The ICC's decision to trim the tournament to 10 teams from 2015 means the Associate sides will not feature and Canada will be keen to go out with at least a competitive display against the four-time champion.
Kenya provided just that with its 60-run loss to Australia on Sunday, after which captain Ricky Ponting said he would likely stick to his plan of promoting his middle-order batsmen to give them more match practice against Canada.
"We've got to look a step forward now as well," Ponting said. "A couple of guys who needed a bit of time (against Kenya) didn't necessarily get it."
Australia is the only unbeaten side at the tournament and is looking to extend its unbeaten World Cup run to 34 matches, which will put it top of Group A with nine points, a point ahead of Pakistan and New Zealand and two better than Sri Lanka.
All four teams have already made sure of their places in the quarterfinals. Australia plays Pakistan in its final game on Saturday, a day after Sri Lanka meets New Zealand as the Group A top-four placings are decided.

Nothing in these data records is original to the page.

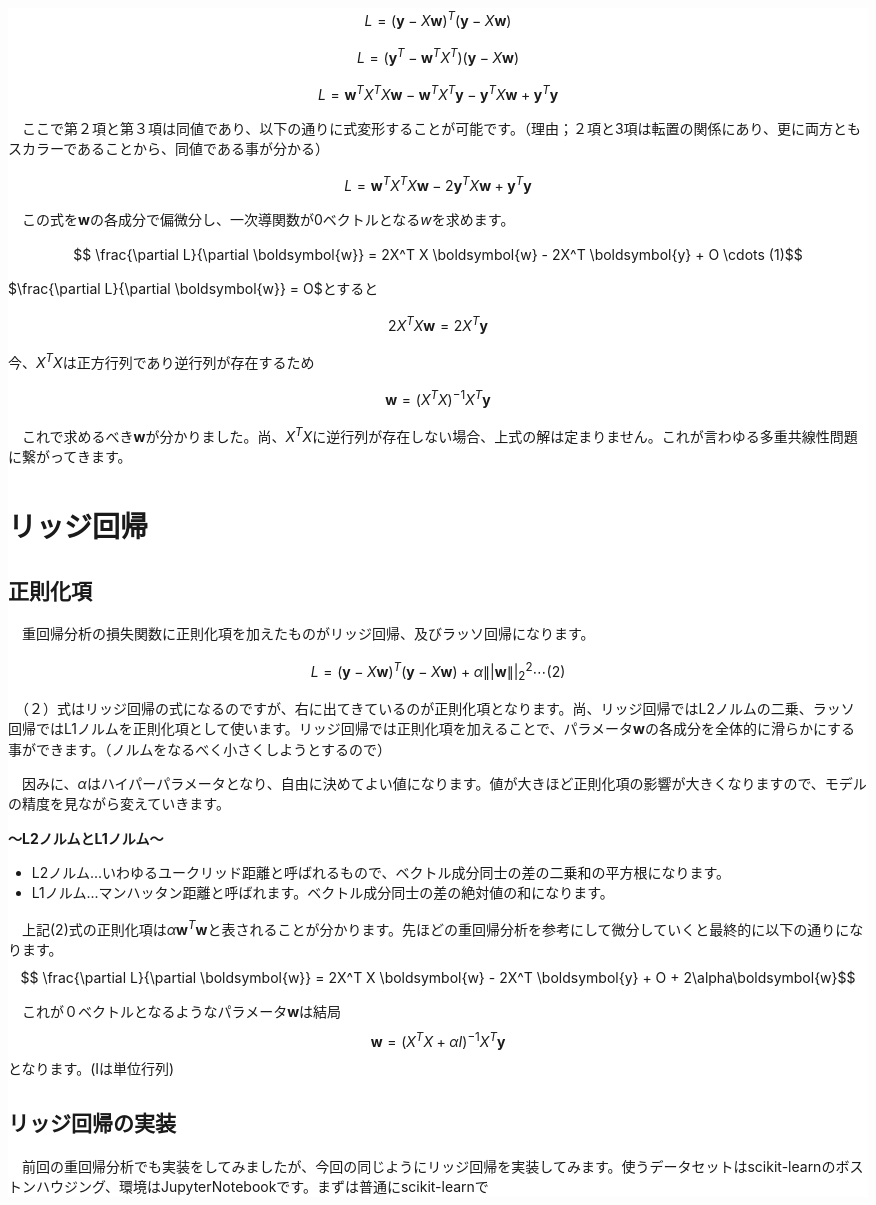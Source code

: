 $$ L = (\boldsymbol{y} - X\boldsymbol{w})^T (\boldsymbol{y} - X\boldsymbol{w})$$

$$ L = (\boldsymbol{y}^T - \boldsymbol{w}^T X^T)(\boldsymbol{y} - X\boldsymbol{w})$$

$$ L = \boldsymbol{w} ^T X^T X \boldsymbol{w}  -  \boldsymbol{w} ^T X^T \boldsymbol{y}  -  \boldsymbol{y}^T X \boldsymbol{w}  +  \boldsymbol{y}^T \boldsymbol{y}    $$

　ここで第２項と第３項は同値であり、以下の通りに式変形することが可能です。（理由；２項と3項は転置の関係にあり、更に両方ともスカラーであることから、同値である事が分かる）

$$ L = \boldsymbol{w} ^T X^T X \boldsymbol{w}  -  2\boldsymbol{y}^T X \boldsymbol{w}  +  \boldsymbol{y}^T \boldsymbol{y}    $$

　この式を$\boldsymbol{w}$の各成分で偏微分し、一次導関数が0ベクトルとなる$w$を求めます。

$$  \frac{\partial L}{\partial \boldsymbol{w}}  =  2X^T X \boldsymbol{w}  -  2X^T \boldsymbol{y}  +  O  \cdots (1)$$

$\frac{\partial L}{\partial \boldsymbol{w}}  = O$とすると

$$  2X^T X \boldsymbol{w}  =  2X^T \boldsymbol{y}$$

今、$X^T X$は正方行列であり逆行列が存在するため

$$  \boldsymbol{w}  =  (X^T X)^{-1} X^T \boldsymbol{y}  $$

　これで求めるべき$\boldsymbol{w}$が分かりました。尚、$X^T X$に逆行列が存在しない場合、上式の解は定まりません。これが言わゆる多重共線性問題に繋がってきます。

# リッジ回帰
## 正則化項
　重回帰分析の損失関数に正則化項を加えたものがリッジ回帰、及びラッソ回帰になります。

$$ L = (\boldsymbol{y} - X\boldsymbol{w})^T (\boldsymbol{y} - X\boldsymbol{w}) + \alpha\|| \boldsymbol{w} \||_{2}^2\cdots (2)$$ 

　（２）式はリッジ回帰の式になるのですが、右に出てきているのが正則化項となります。尚、リッジ回帰ではL2ノルムの二乗、ラッソ回帰ではL1ノルムを正則化項として使います。リッジ回帰では正則化項を加えることで、パラメータ$\boldsymbol{w}$の各成分を全体的に滑らかにする事ができます。（ノルムをなるべく小さくしようとするので）

　因みに、$\alpha$はハイパーパラメータとなり、自由に決めてよい値になります。値が大きほど正則化項の影響が大きくなりますので、モデルの精度を見ながら変えていきます。

**〜L2ノルムとL1ノルム〜**
- L2ノルム...いわゆるユークリッド距離と呼ばれるもので、ベクトル成分同士の差の二乗和の平方根になります。
- L1ノルム...マンハッタン距離と呼ばれます。ベクトル成分同士の差の絶対値の和になります。

　上記(2)式の正則化項は$\alpha\boldsymbol{w}^T\boldsymbol{w}$と表されることが分かります。先ほどの重回帰分析を参考にして微分していくと最終的に以下の通りになります。
$$  \frac{\partial L}{\partial \boldsymbol{w}}  =  2X^T X \boldsymbol{w}  -  2X^T \boldsymbol{y}  +  O +  2\alpha\boldsymbol{w}$$

　これが０ベクトルとなるようなパラメータ$\boldsymbol{w}$は結局
$$  \boldsymbol{w}  =  (X^T X + \alpha I)^{-1} X^T \boldsymbol{y}  $$
となります。(Iは単位行列)

## リッジ回帰の実装
　前回の重回帰分析でも実装をしてみましたが、今回の同じようにリッジ回帰を実装してみます。使うデータセットはscikit-learnのボストンハウジング、環境はJupyterNotebookです。まずは普通にscikit-learnで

Mike Hussey made a successful debut at the tournament against Kenya having replaced the injured Doug Bollinger in Australia's squad but Cameron White again failed with the bat and he could be in line to move up the order against Canada.
The game against Canada will also give Australia's spinners Steve Smith and Jason Krejza another chance to prove their worth on a spin-friendly pitch, having failed to impress so far at the tournament.
Bangalore's Chinnaswamy Stadium was the venue for England's shock defeat by Ireland and England's gripping draw with co-host India but unless another epic emerges on Wednesday, Canada appears likely to go home after one win and five defeats.
Canada beat Kenya for only its second win at a World Cup and put up a fight against Pakistan but Ashish Bagai's side failed to threaten the other three sides in its group.
The match offers 40-year-old John Davison his first chance to play against his country of residence in his final World Cup game.
Davison, who famously hit a scintillating 76-ball 111 against West Indies in 2003, was born in Canada to Australian parents and has had spells playing for Victoria and Western Australia.